### Your assignment
Repeat all of the data word for word so that only the pictures are missing from the copy.

*** Opening of Excerpted records ***

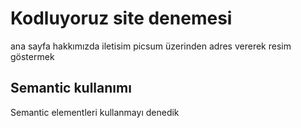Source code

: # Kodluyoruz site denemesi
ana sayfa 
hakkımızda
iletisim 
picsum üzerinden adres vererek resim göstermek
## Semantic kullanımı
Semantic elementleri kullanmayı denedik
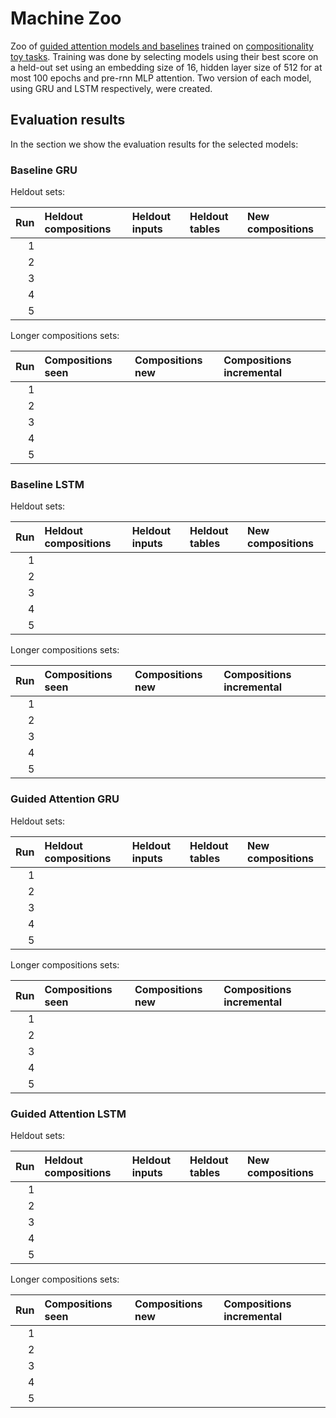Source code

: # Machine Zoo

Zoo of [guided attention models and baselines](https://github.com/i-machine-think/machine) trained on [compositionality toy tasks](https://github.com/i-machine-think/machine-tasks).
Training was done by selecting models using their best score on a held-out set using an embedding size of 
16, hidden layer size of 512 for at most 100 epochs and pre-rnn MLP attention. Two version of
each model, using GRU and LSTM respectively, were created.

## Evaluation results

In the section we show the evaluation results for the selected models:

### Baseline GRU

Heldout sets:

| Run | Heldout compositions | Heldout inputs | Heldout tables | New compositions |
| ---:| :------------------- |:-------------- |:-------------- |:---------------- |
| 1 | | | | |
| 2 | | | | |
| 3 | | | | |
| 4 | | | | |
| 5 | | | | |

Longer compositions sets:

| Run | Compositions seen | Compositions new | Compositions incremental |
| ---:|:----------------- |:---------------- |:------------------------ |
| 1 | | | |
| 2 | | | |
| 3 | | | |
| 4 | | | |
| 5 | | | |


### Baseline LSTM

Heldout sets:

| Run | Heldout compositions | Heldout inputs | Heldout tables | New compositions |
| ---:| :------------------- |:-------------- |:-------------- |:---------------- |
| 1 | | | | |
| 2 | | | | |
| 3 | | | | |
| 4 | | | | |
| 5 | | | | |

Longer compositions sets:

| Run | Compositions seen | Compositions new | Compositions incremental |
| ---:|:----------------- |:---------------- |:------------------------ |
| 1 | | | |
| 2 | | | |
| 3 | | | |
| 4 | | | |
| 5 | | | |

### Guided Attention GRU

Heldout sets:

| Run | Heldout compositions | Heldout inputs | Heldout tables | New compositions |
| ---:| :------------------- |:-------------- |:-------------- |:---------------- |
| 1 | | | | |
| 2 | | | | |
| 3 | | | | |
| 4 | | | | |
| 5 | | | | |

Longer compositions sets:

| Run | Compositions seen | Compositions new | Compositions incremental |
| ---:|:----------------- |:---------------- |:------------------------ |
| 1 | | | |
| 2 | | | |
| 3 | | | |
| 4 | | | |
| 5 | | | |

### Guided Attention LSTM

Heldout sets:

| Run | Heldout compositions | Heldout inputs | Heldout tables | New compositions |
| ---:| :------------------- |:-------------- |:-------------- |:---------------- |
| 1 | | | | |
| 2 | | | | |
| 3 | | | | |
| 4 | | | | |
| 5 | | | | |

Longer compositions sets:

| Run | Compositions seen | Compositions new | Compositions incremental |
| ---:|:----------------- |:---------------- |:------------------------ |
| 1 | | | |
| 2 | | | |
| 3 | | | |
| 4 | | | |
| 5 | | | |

*** Close of Excerpted records ***

### Exercise result
Source code

: # Kodluyoruz site denemesi
ana sayfa 
hakkımızda
iletisim 
picsum üzerinden adres vererek resim göstermek
## Semantic kullanımı
Semantic elementleri kullanmayı denedik
Source code

: # Machine Zoo

Zoo of [guided attention models and baselines](https://github.com/i-machine-think/machine) trained on [compositionality toy tasks](https://github.com/i-machine-think/machine-tasks).
Training was done by selecting models using their best score on a held-out set using an embedding size of 
16, hidden layer size of 512 for at most 100 epochs and pre-rnn MLP attention. Two version of
each model, using GRU and LSTM respectively, were created.

## Evaluation results

In the section we show the evaluation results for the selected models:

### Baseline GRU

Heldout sets:

| Run | Heldout compositions | Heldout inputs | Heldout tables | New compositions |
| ---:| :------------------- |:-------------- |:-------------- |:---------------- |
| 1 | | | | |
| 2 | | | | |
| 3 | | | | |
| 4 | | | | |
| 5 | | | | |

Longer compositions sets:

| Run | Compositions seen | Compositions new | Compositions incremental |
| ---:|:----------------- |:---------------- |:------------------------ |
| 1 | | | |
| 2 | | | |
| 3 | | | |
| 4 | | | |
| 5 | | | |


### Baseline LSTM

Heldout sets:

| Run | Heldout compositions | Heldout inputs | Heldout tables | New compositions |
| ---:| :------------------- |:-------------- |:-------------- |:---------------- |
| 1 | | | | |
| 2 | | | | |
| 3 | | | | |
| 4 | | | | |
| 5 | | | | |

Longer compositions sets:

| Run | Compositions seen | Compositions new | Compositions incremental |
| ---:|:----------------- |:---------------- |:------------------------ |
| 1 | | | |
| 2 | | | |
| 3 | | | |
| 4 | | | |
| 5 | | | |

### Guided Attention GRU

Heldout sets:

| Run | Heldout compositions | Heldout inputs | Heldout tables | New compositions |
| ---:| :------------------- |:-------------- |:-------------- |:---------------- |
| 1 | | | | |
| 2 | | | | |
| 3 | | | | |
| 4 | | | | |
| 5 | | | | |

Longer compositions sets:

| Run | Compositions seen | Compositions new | Compositions incremental |
| ---:|:----------------- |:---------------- |:------------------------ |
| 1 | | | |
| 2 | | | |
| 3 | | | |
| 4 | | | |
| 5 | | | |

### Guided Attention LSTM

Heldout sets:

| Run | Heldout compositions | Heldout inputs | Heldout tables | New compositions |
| ---:| :------------------- |:-------------- |:-------------- |:---------------- |
| 1 | | | | |
| 2 | | | | |
| 3 | | | | |
| 4 | | | | |
| 5 | | | | |

Longer compositions sets:

| Run | Compositions seen | Compositions new | Compositions incremental |
| ---:|:----------------- |:---------------- |:------------------------ |
| 1 | | | |
| 2 | | | |
| 3 | | | |
| 4 | | | |
| 5 | | | |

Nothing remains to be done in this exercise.